• _Task directions_:
Whenever a line of the records below contains the word "summary", copy that line.

• _Source information_:
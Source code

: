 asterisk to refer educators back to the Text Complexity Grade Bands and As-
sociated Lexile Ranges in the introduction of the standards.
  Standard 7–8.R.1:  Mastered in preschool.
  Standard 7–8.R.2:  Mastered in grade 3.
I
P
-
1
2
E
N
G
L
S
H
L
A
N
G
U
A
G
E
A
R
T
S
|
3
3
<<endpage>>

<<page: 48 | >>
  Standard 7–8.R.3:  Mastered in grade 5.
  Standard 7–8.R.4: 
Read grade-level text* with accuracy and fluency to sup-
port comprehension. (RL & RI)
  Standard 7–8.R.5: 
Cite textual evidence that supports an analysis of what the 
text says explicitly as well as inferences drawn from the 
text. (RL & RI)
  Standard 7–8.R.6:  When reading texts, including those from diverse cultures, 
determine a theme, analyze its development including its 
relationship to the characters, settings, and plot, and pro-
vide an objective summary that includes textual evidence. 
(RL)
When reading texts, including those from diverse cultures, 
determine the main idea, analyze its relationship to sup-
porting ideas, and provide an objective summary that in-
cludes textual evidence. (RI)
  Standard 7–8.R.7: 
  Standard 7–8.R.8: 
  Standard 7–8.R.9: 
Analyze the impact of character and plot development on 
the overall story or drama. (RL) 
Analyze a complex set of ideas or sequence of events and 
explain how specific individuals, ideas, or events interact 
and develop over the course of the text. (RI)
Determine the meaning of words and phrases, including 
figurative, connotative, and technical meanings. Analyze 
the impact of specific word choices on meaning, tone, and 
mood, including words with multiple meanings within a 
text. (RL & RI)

• _Expected answer_:
vide an objective summary that includes textual evidence. 
porting ideas, and provide an objective summary that in-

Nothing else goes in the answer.